Wall Street reform is coming – and a compromise was reached today regarding one of its most hard-fought provisions.
Negotiators from the House and Senate agreed today to allow the Federal Reserve to regulate rates for debit card transactions. The fees, known as “swipe” or interchange fees, are paid by merchants in exchange for accepting debit cards. According to Illinois Senator Dick Durbin, almost $50 billion in interchange fees was collected last year and roughly 80% of that money went to the 10 largest banks in the U.S., Visa and MasterCard.
While other western countries regulate debit and credit card transaction fees, this will mark the first time such oversight will happen in the U.S. Although not all banks are affected. Those with less than 10 billion in assets – 99% of all banks – are excluded.
Since it’s likely that the Federal Reserve will guide interchange fees down from their current average of 1.6%, the big winners in the negotiation are merchants, while the losers are the mega-banks that issue debit cards.
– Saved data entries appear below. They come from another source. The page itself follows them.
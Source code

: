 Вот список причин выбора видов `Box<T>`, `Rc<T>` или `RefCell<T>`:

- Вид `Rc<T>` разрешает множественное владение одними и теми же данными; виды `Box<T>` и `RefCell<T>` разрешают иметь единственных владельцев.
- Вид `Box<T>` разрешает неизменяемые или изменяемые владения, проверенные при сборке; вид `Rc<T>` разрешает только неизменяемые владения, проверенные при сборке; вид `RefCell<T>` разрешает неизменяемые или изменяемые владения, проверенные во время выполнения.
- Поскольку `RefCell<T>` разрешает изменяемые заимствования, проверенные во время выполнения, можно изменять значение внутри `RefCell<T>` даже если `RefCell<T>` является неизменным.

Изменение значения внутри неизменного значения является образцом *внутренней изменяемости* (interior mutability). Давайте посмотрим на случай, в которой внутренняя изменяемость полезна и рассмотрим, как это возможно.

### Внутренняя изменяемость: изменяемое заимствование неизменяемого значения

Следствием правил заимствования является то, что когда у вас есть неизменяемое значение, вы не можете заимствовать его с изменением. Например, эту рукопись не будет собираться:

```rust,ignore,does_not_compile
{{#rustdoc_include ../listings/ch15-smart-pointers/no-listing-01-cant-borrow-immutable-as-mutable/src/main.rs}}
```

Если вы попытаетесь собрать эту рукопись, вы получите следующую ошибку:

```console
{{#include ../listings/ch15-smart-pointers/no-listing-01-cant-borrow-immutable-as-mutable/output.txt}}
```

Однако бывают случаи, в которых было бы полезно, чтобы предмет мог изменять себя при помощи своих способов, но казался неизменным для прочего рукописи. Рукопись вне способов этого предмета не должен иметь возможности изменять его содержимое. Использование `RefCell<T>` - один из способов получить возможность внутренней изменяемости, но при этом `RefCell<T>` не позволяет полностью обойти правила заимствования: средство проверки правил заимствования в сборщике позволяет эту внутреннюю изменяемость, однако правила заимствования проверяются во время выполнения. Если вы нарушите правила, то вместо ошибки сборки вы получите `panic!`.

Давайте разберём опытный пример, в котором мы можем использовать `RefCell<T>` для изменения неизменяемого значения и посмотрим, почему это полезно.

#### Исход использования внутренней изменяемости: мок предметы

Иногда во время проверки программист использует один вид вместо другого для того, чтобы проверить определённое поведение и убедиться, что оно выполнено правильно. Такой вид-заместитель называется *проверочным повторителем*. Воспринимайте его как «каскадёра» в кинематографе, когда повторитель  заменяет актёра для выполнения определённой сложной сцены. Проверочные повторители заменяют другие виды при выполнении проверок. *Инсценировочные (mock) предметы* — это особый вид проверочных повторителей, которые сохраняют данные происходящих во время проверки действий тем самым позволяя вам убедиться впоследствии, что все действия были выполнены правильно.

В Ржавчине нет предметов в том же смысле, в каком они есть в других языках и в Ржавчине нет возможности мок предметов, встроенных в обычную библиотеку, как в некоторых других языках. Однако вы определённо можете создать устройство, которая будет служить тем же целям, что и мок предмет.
Visa and MasterCard, on the other hand, escaped relatively unscathed: today’s compromise included a provision that the Fed can’t regulate network fees, which are fees that Visa and MasterCard charge and keep for themselves. The stocks of both companies jumped on the news.
There were other parts of the final compromise that weren’t celebrated by consumer advocates: for example, fees on prepaid, re-loadable debit cards – cards often used by the poor, and ones often mentioned as having the highest fees – are excluded from Fed regulation. Also unregulated will be debit cards used by states to provide payments for things like unemployment insurance.
Rep. Peter Welch, a House Democrat from Vermont involved in the negotiations, said, “It preserves key protections for the grocers, retailers and country store owners most affected by out-of-control swipe fees, while addressing legitimate concerns of the industry. I am confident this agreement will be approved by the full committee because every conferee represents small business owners who are tired of serving as a piggy bank for Visa and MasterCard.”
The sponsor of the amendment, Illinois Democratic Senator Dick Durbin, said, “I’m pleased that we were able to reach an agreement which makes minor changes to strengthen consumer protections and bring competition to a market where there is none,” Durbin said. “Most importantly, we’ve addressed the concerns of states regarding their ability to provide services to the unemployed and the concerns of small financial firms regarding their ability to provide services to the unbanked.”
While this compromise has yet to be voted on as part of the final bill, it’s now expected to be passed.